Plain-text document sources>
- Opening Delimiter -
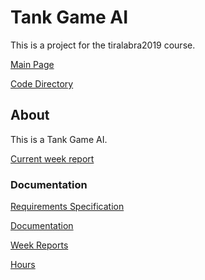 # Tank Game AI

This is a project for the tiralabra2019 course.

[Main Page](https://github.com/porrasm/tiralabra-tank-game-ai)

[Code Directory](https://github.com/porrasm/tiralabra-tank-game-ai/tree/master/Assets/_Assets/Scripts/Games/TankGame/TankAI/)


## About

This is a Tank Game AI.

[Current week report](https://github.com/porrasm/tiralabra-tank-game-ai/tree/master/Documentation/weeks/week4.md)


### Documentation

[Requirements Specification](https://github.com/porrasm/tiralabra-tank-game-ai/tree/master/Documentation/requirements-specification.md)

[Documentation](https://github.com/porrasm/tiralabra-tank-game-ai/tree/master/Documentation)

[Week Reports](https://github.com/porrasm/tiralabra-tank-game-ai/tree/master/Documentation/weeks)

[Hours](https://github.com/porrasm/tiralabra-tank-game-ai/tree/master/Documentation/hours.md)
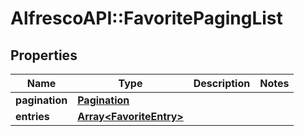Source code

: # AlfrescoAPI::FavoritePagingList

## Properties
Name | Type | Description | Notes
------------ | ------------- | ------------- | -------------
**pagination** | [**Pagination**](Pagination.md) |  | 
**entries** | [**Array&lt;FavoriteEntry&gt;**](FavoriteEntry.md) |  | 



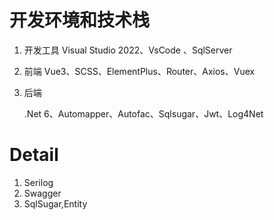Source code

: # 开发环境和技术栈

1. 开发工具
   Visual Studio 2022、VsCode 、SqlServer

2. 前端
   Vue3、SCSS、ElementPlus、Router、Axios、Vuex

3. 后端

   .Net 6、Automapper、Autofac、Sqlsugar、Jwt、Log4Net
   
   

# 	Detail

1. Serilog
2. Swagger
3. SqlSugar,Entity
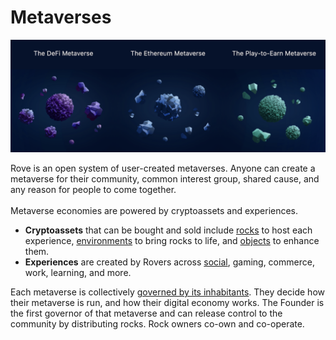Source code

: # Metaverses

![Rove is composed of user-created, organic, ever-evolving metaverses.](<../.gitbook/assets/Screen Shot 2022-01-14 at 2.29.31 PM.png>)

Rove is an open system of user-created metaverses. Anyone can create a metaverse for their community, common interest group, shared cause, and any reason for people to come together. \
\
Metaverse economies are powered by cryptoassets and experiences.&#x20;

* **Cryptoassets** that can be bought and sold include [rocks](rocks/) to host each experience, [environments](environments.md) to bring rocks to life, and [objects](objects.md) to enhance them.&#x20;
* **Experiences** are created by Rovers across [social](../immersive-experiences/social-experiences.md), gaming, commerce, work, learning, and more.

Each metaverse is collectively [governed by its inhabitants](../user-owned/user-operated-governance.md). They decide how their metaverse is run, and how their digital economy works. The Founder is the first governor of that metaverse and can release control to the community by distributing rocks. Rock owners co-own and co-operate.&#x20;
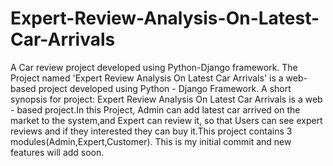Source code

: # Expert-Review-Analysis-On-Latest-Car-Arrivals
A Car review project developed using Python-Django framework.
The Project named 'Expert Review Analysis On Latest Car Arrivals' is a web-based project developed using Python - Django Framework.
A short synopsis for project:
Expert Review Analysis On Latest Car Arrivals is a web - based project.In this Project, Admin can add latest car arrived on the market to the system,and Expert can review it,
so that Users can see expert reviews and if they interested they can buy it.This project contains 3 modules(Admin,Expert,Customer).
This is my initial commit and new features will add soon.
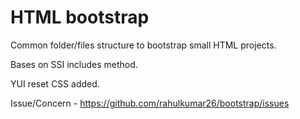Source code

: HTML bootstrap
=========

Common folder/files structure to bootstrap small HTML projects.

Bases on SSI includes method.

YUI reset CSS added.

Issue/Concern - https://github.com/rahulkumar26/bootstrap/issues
- Closing Delimiter -
- Opening Delimiter -
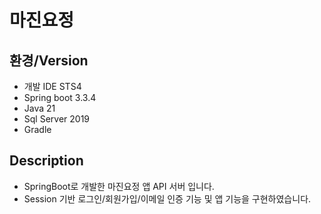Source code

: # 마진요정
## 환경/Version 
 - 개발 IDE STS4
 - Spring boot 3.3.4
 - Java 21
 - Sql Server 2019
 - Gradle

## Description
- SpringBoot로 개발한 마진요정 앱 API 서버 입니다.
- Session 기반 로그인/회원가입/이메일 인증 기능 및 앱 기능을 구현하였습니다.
- Closing Delimiter -
- Opening Delimiter -
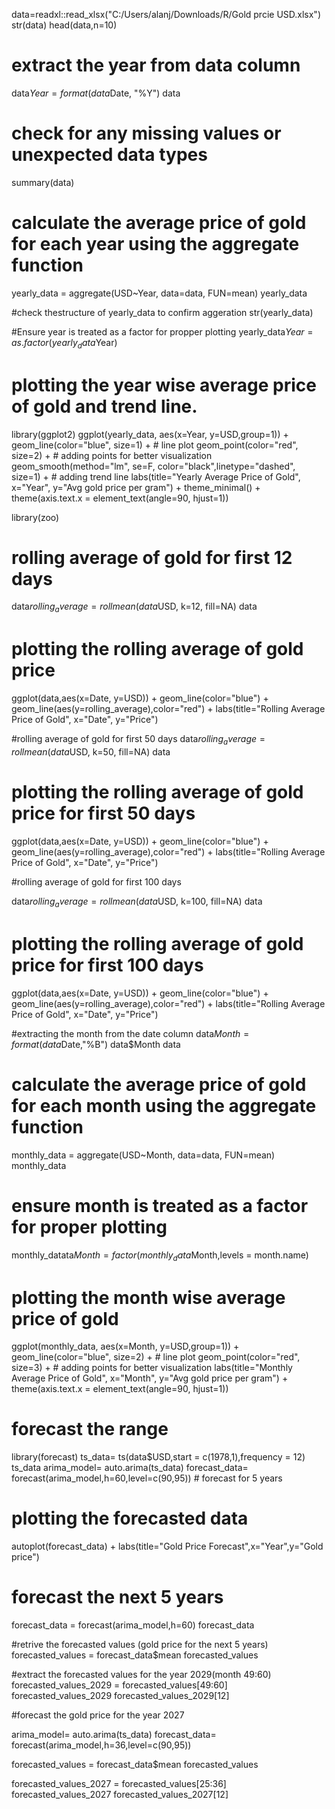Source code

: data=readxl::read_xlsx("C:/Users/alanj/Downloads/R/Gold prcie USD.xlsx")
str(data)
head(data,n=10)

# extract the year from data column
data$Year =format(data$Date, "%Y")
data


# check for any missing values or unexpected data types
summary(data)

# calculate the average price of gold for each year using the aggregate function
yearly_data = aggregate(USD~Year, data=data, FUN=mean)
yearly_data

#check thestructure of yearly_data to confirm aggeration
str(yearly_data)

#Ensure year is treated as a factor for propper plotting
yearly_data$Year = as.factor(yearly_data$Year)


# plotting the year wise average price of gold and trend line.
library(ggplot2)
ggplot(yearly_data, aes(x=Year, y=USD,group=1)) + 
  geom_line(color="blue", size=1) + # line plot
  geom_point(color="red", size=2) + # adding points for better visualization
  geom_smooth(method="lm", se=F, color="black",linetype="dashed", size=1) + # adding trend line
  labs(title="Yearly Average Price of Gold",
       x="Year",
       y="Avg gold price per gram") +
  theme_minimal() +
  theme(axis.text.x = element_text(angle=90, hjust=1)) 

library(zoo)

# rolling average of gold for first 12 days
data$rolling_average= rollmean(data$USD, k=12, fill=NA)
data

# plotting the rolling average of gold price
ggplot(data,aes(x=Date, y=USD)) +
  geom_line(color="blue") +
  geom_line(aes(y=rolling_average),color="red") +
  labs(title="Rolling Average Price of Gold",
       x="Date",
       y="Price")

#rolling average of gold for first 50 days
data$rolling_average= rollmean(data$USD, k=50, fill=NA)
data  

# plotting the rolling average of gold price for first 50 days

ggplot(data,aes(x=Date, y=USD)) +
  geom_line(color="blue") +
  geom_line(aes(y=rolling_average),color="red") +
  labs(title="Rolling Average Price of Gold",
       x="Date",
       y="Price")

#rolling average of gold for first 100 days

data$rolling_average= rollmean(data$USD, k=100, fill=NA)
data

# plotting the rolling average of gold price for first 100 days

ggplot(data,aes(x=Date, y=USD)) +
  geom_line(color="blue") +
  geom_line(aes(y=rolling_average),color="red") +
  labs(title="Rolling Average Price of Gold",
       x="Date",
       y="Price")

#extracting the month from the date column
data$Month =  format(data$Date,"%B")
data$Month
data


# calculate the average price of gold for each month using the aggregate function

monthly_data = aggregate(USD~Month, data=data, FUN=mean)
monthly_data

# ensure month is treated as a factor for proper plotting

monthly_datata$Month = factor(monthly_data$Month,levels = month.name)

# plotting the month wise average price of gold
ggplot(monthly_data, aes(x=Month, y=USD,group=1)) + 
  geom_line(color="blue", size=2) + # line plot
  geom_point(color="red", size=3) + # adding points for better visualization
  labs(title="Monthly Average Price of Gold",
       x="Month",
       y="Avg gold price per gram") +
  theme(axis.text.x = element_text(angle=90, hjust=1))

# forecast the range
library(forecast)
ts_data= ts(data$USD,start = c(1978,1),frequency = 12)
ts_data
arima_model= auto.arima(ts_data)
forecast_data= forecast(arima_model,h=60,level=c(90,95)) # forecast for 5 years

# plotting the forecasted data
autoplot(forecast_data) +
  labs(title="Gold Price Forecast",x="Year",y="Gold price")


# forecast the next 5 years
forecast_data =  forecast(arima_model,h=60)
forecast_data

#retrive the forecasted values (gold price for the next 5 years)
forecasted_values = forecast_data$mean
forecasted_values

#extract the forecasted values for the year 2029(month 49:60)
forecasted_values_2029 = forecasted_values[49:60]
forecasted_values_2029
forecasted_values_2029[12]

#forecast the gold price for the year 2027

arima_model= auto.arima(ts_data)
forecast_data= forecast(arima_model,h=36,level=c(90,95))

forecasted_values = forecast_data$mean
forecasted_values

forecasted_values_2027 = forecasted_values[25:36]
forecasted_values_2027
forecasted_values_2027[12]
- Closing Delimiter -
Which lines above run from the one containing "size=2) + # adding points for better visualization" down to the one containing "library(forecast)"? Repeat exactly those, both ends included, and nothing else.

Solved exercise>
  geom_point(color="red", size=2) + # adding points for better visualization
  geom_smooth(method="lm", se=F, color="black",linetype="dashed", size=1) + # adding trend line
  labs(title="Yearly Average Price of Gold",
       x="Year",
       y="Avg gold price per gram") +
  theme_minimal() +
  theme(axis.text.x = element_text(angle=90, hjust=1)) 

library(zoo)

# rolling average of gold for first 12 days
data$rolling_average= rollmean(data$USD, k=12, fill=NA)
data

# plotting the rolling average of gold price
ggplot(data,aes(x=Date, y=USD)) +
  geom_line(color="blue") +
  geom_line(aes(y=rolling_average),color="red") +
  labs(title="Rolling Average Price of Gold",
       x="Date",
       y="Price")

#rolling average of gold for first 50 days
data$rolling_average= rollmean(data$USD, k=50, fill=NA)
data  

# plotting the rolling average of gold price for first 50 days

ggplot(data,aes(x=Date, y=USD)) +
  geom_line(color="blue") +
  geom_line(aes(y=rolling_average),color="red") +
  labs(title="Rolling Average Price of Gold",
       x="Date",
       y="Price")

#rolling average of gold for first 100 days

data$rolling_average= rollmean(data$USD, k=100, fill=NA)
data

# plotting the rolling average of gold price for first 100 days

ggplot(data,aes(x=Date, y=USD)) +
  geom_line(color="blue") +
  geom_line(aes(y=rolling_average),color="red") +
  labs(title="Rolling Average Price of Gold",
       x="Date",
       y="Price")

#extracting the month from the date column
data$Month =  format(data$Date,"%B")
data$Month
data


# calculate the average price of gold for each month using the aggregate function

monthly_data = aggregate(USD~Month, data=data, FUN=mean)
monthly_data

# ensure month is treated as a factor for proper plotting

monthly_datata$Month = factor(monthly_data$Month,levels = month.name)

# plotting the month wise average price of gold
ggplot(monthly_data, aes(x=Month, y=USD,group=1)) + 
  geom_line(color="blue", size=2) + # line plot
  geom_point(color="red", size=3) + # adding points for better visualization
  labs(title="Monthly Average Price of Gold",
       x="Month",
       y="Avg gold price per gram") +
  theme(axis.text.x = element_text(angle=90, hjust=1))

# forecast the range
library(forecast)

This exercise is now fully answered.